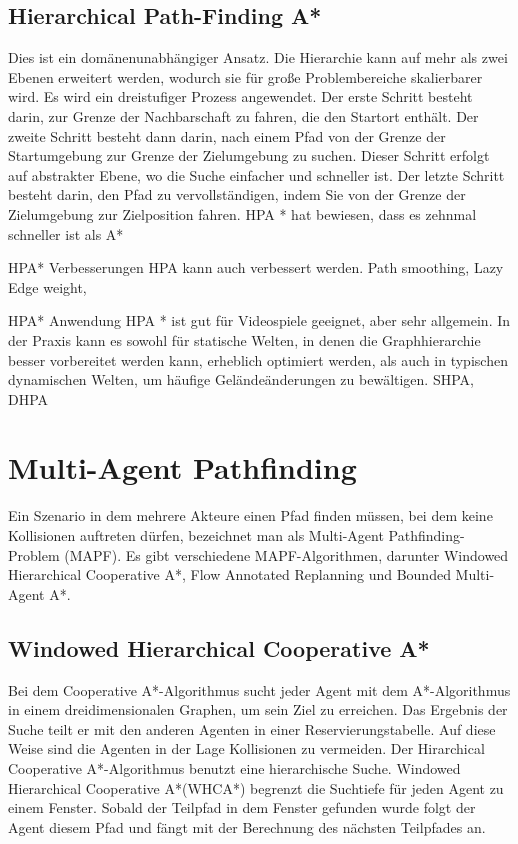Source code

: \subsection{Hierarchical Path-Finding A*}
Dies ist ein domänenunabhängiger Ansatz. Die Hierarchie kann auf mehr als zwei Ebenen erweitert werden, wodurch sie für große Problembereiche skalierbarer wird. Es wird ein dreistufiger Prozess angewendet. Der erste Schritt besteht darin, zur Grenze der Nachbarschaft zu fahren, die den Startort enthält. Der zweite Schritt besteht dann darin, nach einem Pfad von der Grenze der Startumgebung zur Grenze der Zielumgebung zu suchen. Dieser Schritt erfolgt auf abstrakter Ebene, wo die Suche einfacher und schneller ist. Der letzte Schritt besteht darin, den Pfad zu vervollständigen, indem Sie von der Grenze der Zielumgebung zur Zielposition fahren. HPA * hat bewiesen, dass es zehnmal schneller ist als A*\cite{hpa}

HPA* Verbesserungen
HPA kann auch verbessert werden. Path smoothing, Lazy Edge weight,

HPA* Anwendung%
HPA * ist gut für Videospiele geeignet, aber sehr allgemein. In der Praxis kann es sowohl für statische Welten, in denen die Graphhierarchie besser vorbereitet werden kann, erheblich optimiert werden, als auch in typischen dynamischen Welten, um häufige Geländeänderungen zu bewältigen. 
SHPA, 
DHPA



\section{Multi-Agent Pathfinding}
Ein Szenario in dem mehrere Akteure einen Pfad finden müssen, bei dem keine Kollisionen auftreten dürfen, bezeichnet man als Multi-Agent Pathfinding-Problem (MAPF). Es gibt verschiedene MAPF-Algorithmen, darunter Windowed Hierarchical Cooperative A*, Flow Annotated Replanning und Bounded Multi-Agent A*.

\subsection{Windowed Hierarchical Cooperative A*}
Bei dem Cooperative A*-Algorithmus sucht jeder Agent mit dem A*-Algorithmus in einem dreidimensionalen Graphen, um sein Ziel zu erreichen. Das Ergebnis der Suche teilt er mit den anderen Agenten in einer Reservierungstabelle. Auf diese Weise sind die Agenten in der Lage Kollisionen zu vermeiden. Der Hirarchical Cooperative A*-Algorithmus benutzt eine hierarchische Suche. Windowed Hierarchical Cooperative A*(WHCA*) begrenzt die Suchtiefe für jeden Agent zu einem Fenster. Sobald der Teilpfad in dem Fenster gefunden wurde folgt der Agent diesem Pfad und fängt mit der Berechnung des nächsten Teilpfades an.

:: Try it ::
Reply with nothing but the number of lines in the entries above that hold the string "Multi".

:: Answer area ::
2